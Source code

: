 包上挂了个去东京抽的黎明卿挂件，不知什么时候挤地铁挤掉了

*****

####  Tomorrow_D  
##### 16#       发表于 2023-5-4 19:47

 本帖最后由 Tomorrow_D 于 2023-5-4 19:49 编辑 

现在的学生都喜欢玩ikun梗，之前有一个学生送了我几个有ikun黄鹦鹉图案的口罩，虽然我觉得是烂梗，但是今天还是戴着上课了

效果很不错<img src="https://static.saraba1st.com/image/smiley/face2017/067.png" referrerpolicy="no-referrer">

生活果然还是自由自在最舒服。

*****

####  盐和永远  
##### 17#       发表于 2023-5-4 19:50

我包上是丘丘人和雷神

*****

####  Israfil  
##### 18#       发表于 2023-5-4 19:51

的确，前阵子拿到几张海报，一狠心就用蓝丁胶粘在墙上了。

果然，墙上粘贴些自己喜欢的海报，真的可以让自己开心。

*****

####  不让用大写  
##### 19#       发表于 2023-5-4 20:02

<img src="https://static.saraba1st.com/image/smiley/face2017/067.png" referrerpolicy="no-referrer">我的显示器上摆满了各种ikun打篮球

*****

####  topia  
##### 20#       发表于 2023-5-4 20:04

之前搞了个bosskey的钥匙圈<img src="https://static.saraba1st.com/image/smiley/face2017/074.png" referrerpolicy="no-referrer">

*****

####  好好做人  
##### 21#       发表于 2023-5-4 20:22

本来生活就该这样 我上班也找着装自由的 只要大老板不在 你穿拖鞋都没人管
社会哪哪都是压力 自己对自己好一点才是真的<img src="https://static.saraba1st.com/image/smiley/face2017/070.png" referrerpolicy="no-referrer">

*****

* **PROBLEM**
Reproduce the material above, every line of it, exactly.

* **WRITTEN SOLUTION**
Source code

: 包上挂了个去东京抽的黎明卿挂件，不知什么时候挤地铁挤掉了

*****

####  Tomorrow_D  
##### 16#       发表于 2023-5-4 19:47

 本帖最后由 Tomorrow_D 于 2023-5-4 19:49 编辑 

现在的学生都喜欢玩ikun梗，之前有一个学生送了我几个有ikun黄鹦鹉图案的口罩，虽然我觉得是烂梗，但是今天还是戴着上课了

效果很不错<img src="https://static.saraba1st.com/image/smiley/face2017/067.png" referrerpolicy="no-referrer">

生活果然还是自由自在最舒服。

*****

####  盐和永远  
##### 17#       发表于 2023-5-4 19:50

我包上是丘丘人和雷神

*****

####  Israfil  
##### 18#       发表于 2023-5-4 19:51

的确，前阵子拿到几张海报，一狠心就用蓝丁胶粘在墙上了。

果然，墙上粘贴些自己喜欢的海报，真的可以让自己开心。

*****

####  不让用大写  
##### 19#       发表于 2023-5-4 20:02

<img src="https://static.saraba1st.com/image/smiley/face2017/067.png" referrerpolicy="no-referrer">我的显示器上摆满了各种ikun打篮球

*****

####  topia  
##### 20#       发表于 2023-5-4 20:04

之前搞了个bosskey的钥匙圈<img src="https://static.saraba1st.com/image/smiley/face2017/074.png" referrerpolicy="no-referrer">

*****

####  好好做人  
##### 21#       发表于 2023-5-4 20:22

本来生活就该这样 我上班也找着装自由的 只要大老板不在 你穿拖鞋都没人管
社会哪哪都是压力 自己对自己好一点才是真的<img src="https://static.saraba1st.com/image/smiley/face2017/070.png" referrerpolicy="no-referrer">

*****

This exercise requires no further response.